- Data shown -
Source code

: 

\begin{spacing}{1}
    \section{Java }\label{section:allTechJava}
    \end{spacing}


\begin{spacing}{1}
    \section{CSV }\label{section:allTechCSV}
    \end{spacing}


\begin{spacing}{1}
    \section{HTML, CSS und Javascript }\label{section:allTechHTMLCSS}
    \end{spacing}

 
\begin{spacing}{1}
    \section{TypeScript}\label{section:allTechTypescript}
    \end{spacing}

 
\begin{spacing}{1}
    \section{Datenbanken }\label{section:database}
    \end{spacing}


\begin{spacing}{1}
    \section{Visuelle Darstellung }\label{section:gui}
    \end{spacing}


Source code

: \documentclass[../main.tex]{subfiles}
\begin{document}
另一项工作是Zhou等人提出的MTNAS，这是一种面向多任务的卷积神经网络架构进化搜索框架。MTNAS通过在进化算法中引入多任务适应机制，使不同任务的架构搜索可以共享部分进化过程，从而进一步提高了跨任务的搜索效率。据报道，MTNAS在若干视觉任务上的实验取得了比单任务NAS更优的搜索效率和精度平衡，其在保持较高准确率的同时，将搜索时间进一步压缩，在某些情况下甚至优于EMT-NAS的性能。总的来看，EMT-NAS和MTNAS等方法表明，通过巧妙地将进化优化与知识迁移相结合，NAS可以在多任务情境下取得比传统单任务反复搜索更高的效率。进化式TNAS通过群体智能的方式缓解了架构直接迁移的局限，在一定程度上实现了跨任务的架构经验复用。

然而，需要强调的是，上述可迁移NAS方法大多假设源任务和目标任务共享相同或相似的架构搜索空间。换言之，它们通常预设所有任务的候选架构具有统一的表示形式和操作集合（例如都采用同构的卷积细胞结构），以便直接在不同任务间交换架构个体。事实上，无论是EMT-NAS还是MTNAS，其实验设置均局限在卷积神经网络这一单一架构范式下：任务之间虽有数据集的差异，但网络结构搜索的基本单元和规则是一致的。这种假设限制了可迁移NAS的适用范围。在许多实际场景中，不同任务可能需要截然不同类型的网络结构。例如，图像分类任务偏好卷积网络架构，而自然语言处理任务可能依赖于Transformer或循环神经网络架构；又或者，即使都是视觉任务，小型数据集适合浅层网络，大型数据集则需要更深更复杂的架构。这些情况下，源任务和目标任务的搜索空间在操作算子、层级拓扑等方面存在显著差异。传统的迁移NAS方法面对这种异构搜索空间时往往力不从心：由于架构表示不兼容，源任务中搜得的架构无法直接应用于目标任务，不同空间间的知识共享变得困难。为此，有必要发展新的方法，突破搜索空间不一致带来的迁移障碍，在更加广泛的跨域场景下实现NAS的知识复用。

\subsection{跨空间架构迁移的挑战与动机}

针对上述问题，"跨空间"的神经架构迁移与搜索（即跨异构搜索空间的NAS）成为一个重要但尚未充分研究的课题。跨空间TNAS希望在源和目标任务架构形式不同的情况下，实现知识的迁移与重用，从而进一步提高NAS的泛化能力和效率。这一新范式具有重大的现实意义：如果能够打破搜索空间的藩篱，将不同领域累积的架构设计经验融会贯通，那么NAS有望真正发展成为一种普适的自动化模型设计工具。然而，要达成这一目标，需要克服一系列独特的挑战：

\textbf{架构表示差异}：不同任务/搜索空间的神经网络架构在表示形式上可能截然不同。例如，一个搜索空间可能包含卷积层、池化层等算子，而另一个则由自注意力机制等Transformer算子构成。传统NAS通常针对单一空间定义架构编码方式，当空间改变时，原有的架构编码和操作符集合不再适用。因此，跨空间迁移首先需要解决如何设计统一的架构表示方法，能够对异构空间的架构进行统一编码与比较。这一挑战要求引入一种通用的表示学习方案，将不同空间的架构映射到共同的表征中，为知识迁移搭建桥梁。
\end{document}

- Exercise brief -
Each of the lines above must appear again, unchanged.

- Task response -
Source code

: 

\begin{spacing}{1}
    \section{Java }\label{section:allTechJava}
    \end{spacing}


\begin{spacing}{1}
    \section{CSV }\label{section:allTechCSV}
    \end{spacing}


\begin{spacing}{1}
    \section{HTML, CSS und Javascript }\label{section:allTechHTMLCSS}
    \end{spacing}

 
\begin{spacing}{1}
    \section{TypeScript}\label{section:allTechTypescript}
    \end{spacing}

 
\begin{spacing}{1}
    \section{Datenbanken }\label{section:database}
    \end{spacing}


\begin{spacing}{1}
    \section{Visuelle Darstellung }\label{section:gui}
    \end{spacing}


Source code

: \documentclass[../main.tex]{subfiles}
\begin{document}
另一项工作是Zhou等人提出的MTNAS，这是一种面向多任务的卷积神经网络架构进化搜索框架。MTNAS通过在进化算法中引入多任务适应机制，使不同任务的架构搜索可以共享部分进化过程，从而进一步提高了跨任务的搜索效率。据报道，MTNAS在若干视觉任务上的实验取得了比单任务NAS更优的搜索效率和精度平衡，其在保持较高准确率的同时，将搜索时间进一步压缩，在某些情况下甚至优于EMT-NAS的性能。总的来看，EMT-NAS和MTNAS等方法表明，通过巧妙地将进化优化与知识迁移相结合，NAS可以在多任务情境下取得比传统单任务反复搜索更高的效率。进化式TNAS通过群体智能的方式缓解了架构直接迁移的局限，在一定程度上实现了跨任务的架构经验复用。

然而，需要强调的是，上述可迁移NAS方法大多假设源任务和目标任务共享相同或相似的架构搜索空间。换言之，它们通常预设所有任务的候选架构具有统一的表示形式和操作集合（例如都采用同构的卷积细胞结构），以便直接在不同任务间交换架构个体。事实上，无论是EMT-NAS还是MTNAS，其实验设置均局限在卷积神经网络这一单一架构范式下：任务之间虽有数据集的差异，但网络结构搜索的基本单元和规则是一致的。这种假设限制了可迁移NAS的适用范围。在许多实际场景中，不同任务可能需要截然不同类型的网络结构。例如，图像分类任务偏好卷积网络架构，而自然语言处理任务可能依赖于Transformer或循环神经网络架构；又或者，即使都是视觉任务，小型数据集适合浅层网络，大型数据集则需要更深更复杂的架构。这些情况下，源任务和目标任务的搜索空间在操作算子、层级拓扑等方面存在显著差异。传统的迁移NAS方法面对这种异构搜索空间时往往力不从心：由于架构表示不兼容，源任务中搜得的架构无法直接应用于目标任务，不同空间间的知识共享变得困难。为此，有必要发展新的方法，突破搜索空间不一致带来的迁移障碍，在更加广泛的跨域场景下实现NAS的知识复用。

\subsection{跨空间架构迁移的挑战与动机}

针对上述问题，"跨空间"的神经架构迁移与搜索（即跨异构搜索空间的NAS）成为一个重要但尚未充分研究的课题。跨空间TNAS希望在源和目标任务架构形式不同的情况下，实现知识的迁移与重用，从而进一步提高NAS的泛化能力和效率。这一新范式具有重大的现实意义：如果能够打破搜索空间的藩篱，将不同领域累积的架构设计经验融会贯通，那么NAS有望真正发展成为一种普适的自动化模型设计工具。然而，要达成这一目标，需要克服一系列独特的挑战：

\textbf{架构表示差异}：不同任务/搜索空间的神经网络架构在表示形式上可能截然不同。例如，一个搜索空间可能包含卷积层、池化层等算子，而另一个则由自注意力机制等Transformer算子构成。传统NAS通常针对单一空间定义架构编码方式，当空间改变时，原有的架构编码和操作符集合不再适用。因此，跨空间迁移首先需要解决如何设计统一的架构表示方法，能够对异构空间的架构进行统一编码与比较。这一挑战要求引入一种通用的表示学习方案，将不同空间的架构映射到共同的表征中，为知识迁移搭建桥梁。
\end{document}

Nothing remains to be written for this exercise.